While it is not universally accepted by all members of the Obama administration, a new report on the war in Afghanistan suggests that any gains made by the United States and its allies will be lost by 2017 as the Taliban and other groups become increasingly influential in the war-torn country and as the U.S. winds down its troop presence there.
According to the report, known as a National Intelligence Estimate, which includes input from all 16 U.S. intelligence agencies. The assessment also predicts that the situation would deteriorate even more rapidly if the U.S. and the Afghan government do not sign a deal that would provide for an international force in Afghanistan after next year’s official draw-down of U.S. troops.
Despite the dire prognosis, one Obama administration official says, “An assessment that says things are going to be gloomy no matter what you do, that you’re just delaying the inevitable, that’s just a view. I would not think it would be the determining view.” Another official says, “I think what we’re going to see is a recalibration of political power, territory and that kind of thing. It’s not going to be an inevitable rise of the Taliban.”

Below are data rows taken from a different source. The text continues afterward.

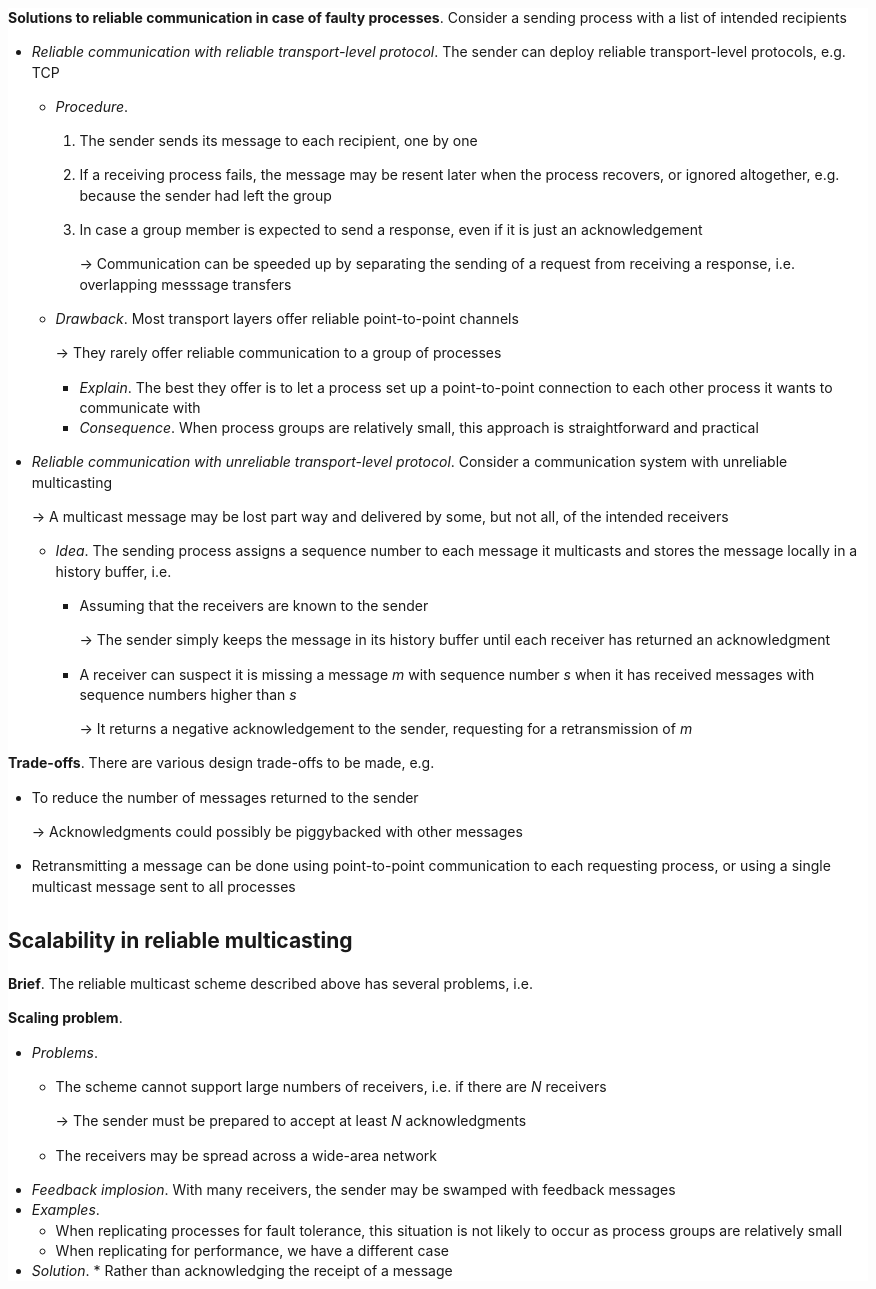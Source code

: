 **Solutions to reliable communication in case of faulty processes**. Consider a sending process with a list of intended recipients
* *Reliable communication with reliable transport-level protocol*. The sender can deploy reliable transport-level protocols, e.g. TCP
    * *Procedure*.
        1. The sender sends its message to each recipient, one by one
        2. If a receiving process fails, the message may be resent later when the process recovers, or ignored altogether, e.g. because the sender had left the group
        3. In case a group member is expected to send a response, even if it is just an acknowledgement
            
            $\to$ Communication can be speeded up by  separating the sending of a request from receiving a response, i.e. overlapping messsage transfers
    * *Drawback*. Most transport layers offer reliable point-to-point channels
        
        $\to$ They rarely offer reliable communication to a group of processes
        * *Explain*. The best they offer is to let a process set up a point-to-point connection to each other process it wants to communicate with
        * *Consequence*. When process groups are relatively small, this approach is straightforward and practical
* *Reliable communication with unreliable transport-level protocol*. Consider a communication system with unreliable multicasting
    
    $\to$ A multicast message may be lost part way and delivered by some, but not all, of the intended receivers
    * *Idea*. The sending process assigns a sequence number to each message it multicasts and stores the message locally in a history buffer, i.e.
        * Assuming that the receivers are known to the sender
            
            $\to$ The sender simply keeps the message in its history buffer until each receiver has returned an acknowledgment
        * A receiver can suspect it is missing a message $m$ with sequence number $s$ when it has received messages with sequence numbers higher than $s$
            
            $\to$ It returns a negative acknowledgement to the sender, requesting for a retransmission of $m$

**Trade-offs**. There are various design trade-offs to be made, e.g. 
* To reduce the number of messages returned to the sender
    
    $\to$ Acknowledgments could possibly be piggybacked with other messages
* Retransmitting a message can be done using point-to-point communication to each requesting process, or using a single multicast message sent to all processes

## Scalability in reliable multicasting
**Brief**. The reliable multicast scheme described above has several problems, i.e.

**Scaling problem**.
* *Problems*.
    * The scheme cannot support large numbers of receivers, i.e. if there are $N$ receivers

        $\to$ The sender must be prepared to accept at least $N$ acknowledgments
    * The receivers may be spread across a wide-area network
* *Feedback implosion*. With many receivers, the sender may be swamped with feedback messages
* *Examples*.
    * When replicating processes for fault tolerance, this situation is not likely to occur as process groups are relatively small
    * When replicating for performance, we have a different case
* *Solution*. * Rather than acknowledging the receipt of a message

The report does predict that the central Afghan government in Kabul is likely to lose influence over parts of the country and become increasingly irrelevant, similar to the conditions that led to the Afghan civil war of 1992-1996 which resulted in most of the country being controlled by the Taliban.
So, 12 years later, 2,301 American soldiers dead and another 1,124 other coalition soldiers dead in addition to countless numbers of wounded service men and women since U.S. military operations began there in 2001, it appears we’ll be right back where we started in Afghanistan! At least we eventually got Osama bin Laden but then again, that was in Pakistan.